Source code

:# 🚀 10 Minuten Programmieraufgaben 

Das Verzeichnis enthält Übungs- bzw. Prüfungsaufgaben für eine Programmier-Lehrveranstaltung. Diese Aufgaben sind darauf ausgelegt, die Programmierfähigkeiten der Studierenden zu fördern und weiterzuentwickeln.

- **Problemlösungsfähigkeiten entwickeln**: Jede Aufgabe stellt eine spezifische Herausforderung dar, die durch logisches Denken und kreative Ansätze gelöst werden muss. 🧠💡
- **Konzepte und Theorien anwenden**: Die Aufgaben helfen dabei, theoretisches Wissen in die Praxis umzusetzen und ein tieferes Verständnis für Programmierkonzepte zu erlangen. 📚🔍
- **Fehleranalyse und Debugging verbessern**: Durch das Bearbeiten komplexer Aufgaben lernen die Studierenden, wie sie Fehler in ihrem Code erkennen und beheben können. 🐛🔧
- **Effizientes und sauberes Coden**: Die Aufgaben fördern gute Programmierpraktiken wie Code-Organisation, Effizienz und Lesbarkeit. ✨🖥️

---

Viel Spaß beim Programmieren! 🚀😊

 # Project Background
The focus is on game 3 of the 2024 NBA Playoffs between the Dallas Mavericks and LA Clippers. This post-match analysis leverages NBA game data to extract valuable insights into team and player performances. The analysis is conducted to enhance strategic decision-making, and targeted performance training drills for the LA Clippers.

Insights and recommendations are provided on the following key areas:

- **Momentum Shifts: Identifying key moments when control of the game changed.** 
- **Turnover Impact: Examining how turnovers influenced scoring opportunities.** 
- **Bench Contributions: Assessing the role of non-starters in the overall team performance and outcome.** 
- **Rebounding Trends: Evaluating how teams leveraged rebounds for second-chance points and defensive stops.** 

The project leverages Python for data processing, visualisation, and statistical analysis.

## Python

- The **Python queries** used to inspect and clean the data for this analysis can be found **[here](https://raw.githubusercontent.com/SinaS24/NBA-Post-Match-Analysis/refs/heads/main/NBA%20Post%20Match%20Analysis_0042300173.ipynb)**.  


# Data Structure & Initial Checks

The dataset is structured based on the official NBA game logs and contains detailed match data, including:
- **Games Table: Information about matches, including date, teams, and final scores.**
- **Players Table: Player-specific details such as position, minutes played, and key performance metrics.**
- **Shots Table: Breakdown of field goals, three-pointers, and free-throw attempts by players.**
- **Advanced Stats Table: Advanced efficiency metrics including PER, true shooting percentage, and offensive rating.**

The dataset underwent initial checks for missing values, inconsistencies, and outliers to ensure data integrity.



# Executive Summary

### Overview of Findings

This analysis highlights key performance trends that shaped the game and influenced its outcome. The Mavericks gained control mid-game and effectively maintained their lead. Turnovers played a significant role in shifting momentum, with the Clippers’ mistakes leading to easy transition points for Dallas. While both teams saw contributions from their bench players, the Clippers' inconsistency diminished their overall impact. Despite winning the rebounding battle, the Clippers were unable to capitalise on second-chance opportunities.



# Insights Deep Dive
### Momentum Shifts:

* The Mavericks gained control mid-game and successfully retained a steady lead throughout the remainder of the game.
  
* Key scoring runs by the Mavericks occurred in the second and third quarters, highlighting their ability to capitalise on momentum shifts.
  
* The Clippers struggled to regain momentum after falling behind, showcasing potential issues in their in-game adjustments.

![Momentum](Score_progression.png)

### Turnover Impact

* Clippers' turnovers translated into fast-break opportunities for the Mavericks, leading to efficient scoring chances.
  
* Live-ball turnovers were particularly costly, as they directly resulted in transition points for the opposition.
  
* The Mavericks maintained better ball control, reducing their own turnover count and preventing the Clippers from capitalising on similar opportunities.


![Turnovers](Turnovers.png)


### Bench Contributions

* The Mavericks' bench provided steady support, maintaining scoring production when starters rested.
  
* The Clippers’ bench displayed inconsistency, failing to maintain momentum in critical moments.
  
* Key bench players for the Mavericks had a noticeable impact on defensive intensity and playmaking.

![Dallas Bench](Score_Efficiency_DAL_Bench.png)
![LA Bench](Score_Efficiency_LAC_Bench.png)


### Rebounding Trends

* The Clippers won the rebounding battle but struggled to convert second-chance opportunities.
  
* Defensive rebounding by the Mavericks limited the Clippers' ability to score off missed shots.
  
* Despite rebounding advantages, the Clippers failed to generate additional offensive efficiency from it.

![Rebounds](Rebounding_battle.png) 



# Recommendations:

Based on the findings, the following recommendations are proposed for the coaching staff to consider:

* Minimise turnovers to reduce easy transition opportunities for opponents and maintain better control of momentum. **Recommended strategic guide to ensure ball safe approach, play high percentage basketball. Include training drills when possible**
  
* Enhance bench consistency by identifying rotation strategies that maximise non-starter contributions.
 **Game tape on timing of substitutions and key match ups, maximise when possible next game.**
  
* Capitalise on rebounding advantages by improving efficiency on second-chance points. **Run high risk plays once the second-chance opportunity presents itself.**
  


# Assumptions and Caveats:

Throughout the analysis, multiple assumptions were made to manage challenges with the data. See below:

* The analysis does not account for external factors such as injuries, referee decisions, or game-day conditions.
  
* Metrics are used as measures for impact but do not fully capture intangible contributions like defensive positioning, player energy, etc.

==================================================

◆ TASK GOAL
The records need to be set down again without a single difference.

◆ SOLUTION TO THE EXERCISE
Source code

:# 🚀 10 Minuten Programmieraufgaben 

Das Verzeichnis enthält Übungs- bzw. Prüfungsaufgaben für eine Programmier-Lehrveranstaltung. Diese Aufgaben sind darauf ausgelegt, die Programmierfähigkeiten der Studierenden zu fördern und weiterzuentwickeln.

- **Problemlösungsfähigkeiten entwickeln**: Jede Aufgabe stellt eine spezifische Herausforderung dar, die durch logisches Denken und kreative Ansätze gelöst werden muss. 🧠💡
- **Konzepte und Theorien anwenden**: Die Aufgaben helfen dabei, theoretisches Wissen in die Praxis umzusetzen und ein tieferes Verständnis für Programmierkonzepte zu erlangen. 📚🔍
- **Fehleranalyse und Debugging verbessern**: Durch das Bearbeiten komplexer Aufgaben lernen die Studierenden, wie sie Fehler in ihrem Code erkennen und beheben können. 🐛🔧
- **Effizientes und sauberes Coden**: Die Aufgaben fördern gute Programmierpraktiken wie Code-Organisation, Effizienz und Lesbarkeit. ✨🖥️

---

Viel Spaß beim Programmieren! 🚀😊

 # Project Background
The focus is on game 3 of the 2024 NBA Playoffs between the Dallas Mavericks and LA Clippers. This post-match analysis leverages NBA game data to extract valuable insights into team and player performances. The analysis is conducted to enhance strategic decision-making, and targeted performance training drills for the LA Clippers.

Insights and recommendations are provided on the following key areas:

- **Momentum Shifts: Identifying key moments when control of the game changed.** 
- **Turnover Impact: Examining how turnovers influenced scoring opportunities.** 
- **Bench Contributions: Assessing the role of non-starters in the overall team performance and outcome.** 
- **Rebounding Trends: Evaluating how teams leveraged rebounds for second-chance points and defensive stops.** 

The project leverages Python for data processing, visualisation, and statistical analysis.

## Python

- The **Python queries** used to inspect and clean the data for this analysis can be found **[here](https://raw.githubusercontent.com/SinaS24/NBA-Post-Match-Analysis/refs/heads/main/NBA%20Post%20Match%20Analysis_0042300173.ipynb)**.  


# Data Structure & Initial Checks

The dataset is structured based on the official NBA game logs and contains detailed match data, including:
- **Games Table: Information about matches, including date, teams, and final scores.**
- **Players Table: Player-specific details such as position, minutes played, and key performance metrics.**
- **Shots Table: Breakdown of field goals, three-pointers, and free-throw attempts by players.**
- **Advanced Stats Table: Advanced efficiency metrics including PER, true shooting percentage, and offensive rating.**

The dataset underwent initial checks for missing values, inconsistencies, and outliers to ensure data integrity.



# Executive Summary

### Overview of Findings

This analysis highlights key performance trends that shaped the game and influenced its outcome. The Mavericks gained control mid-game and effectively maintained their lead. Turnovers played a significant role in shifting momentum, with the Clippers’ mistakes leading to easy transition points for Dallas. While both teams saw contributions from their bench players, the Clippers' inconsistency diminished their overall impact. Despite winning the rebounding battle, the Clippers were unable to capitalise on second-chance opportunities.



# Insights Deep Dive
### Momentum Shifts:

* The Mavericks gained control mid-game and successfully retained a steady lead throughout the remainder of the game.
  
* Key scoring runs by the Mavericks occurred in the second and third quarters, highlighting their ability to capitalise on momentum shifts.
  
* The Clippers struggled to regain momentum after falling behind, showcasing potential issues in their in-game adjustments.

![Momentum](Score_progression.png)

### Turnover Impact

* Clippers' turnovers translated into fast-break opportunities for the Mavericks, leading to efficient scoring chances.
  
* Live-ball turnovers were particularly costly, as they directly resulted in transition points for the opposition.
  
* The Mavericks maintained better ball control, reducing their own turnover count and preventing the Clippers from capitalising on similar opportunities.


![Turnovers](Turnovers.png)


### Bench Contributions

* The Mavericks' bench provided steady support, maintaining scoring production when starters rested.
  
* The Clippers’ bench displayed inconsistency, failing to maintain momentum in critical moments.
  
* Key bench players for the Mavericks had a noticeable impact on defensive intensity and playmaking.

![Dallas Bench](Score_Efficiency_DAL_Bench.png)
![LA Bench](Score_Efficiency_LAC_Bench.png)


### Rebounding Trends

* The Clippers won the rebounding battle but struggled to convert second-chance opportunities.
  
* Defensive rebounding by the Mavericks limited the Clippers' ability to score off missed shots.
  
* Despite rebounding advantages, the Clippers failed to generate additional offensive efficiency from it.

![Rebounds](Rebounding_battle.png) 



# Recommendations:

Based on the findings, the following recommendations are proposed for the coaching staff to consider:

* Minimise turnovers to reduce easy transition opportunities for opponents and maintain better control of momentum. **Recommended strategic guide to ensure ball safe approach, play high percentage basketball. Include training drills when possible**
  
* Enhance bench consistency by identifying rotation strategies that maximise non-starter contributions.
 **Game tape on timing of substitutions and key match ups, maximise when possible next game.**
  
* Capitalise on rebounding advantages by improving efficiency on second-chance points. **Run high risk plays once the second-chance opportunity presents itself.**
  


# Assumptions and Caveats:

Throughout the analysis, multiple assumptions were made to manage challenges with the data. See below:

* The analysis does not account for external factors such as injuries, referee decisions, or game-day conditions.
  
* Metrics are used as measures for impact but do not fully capture intangible contributions like defensive positioning, player energy, etc.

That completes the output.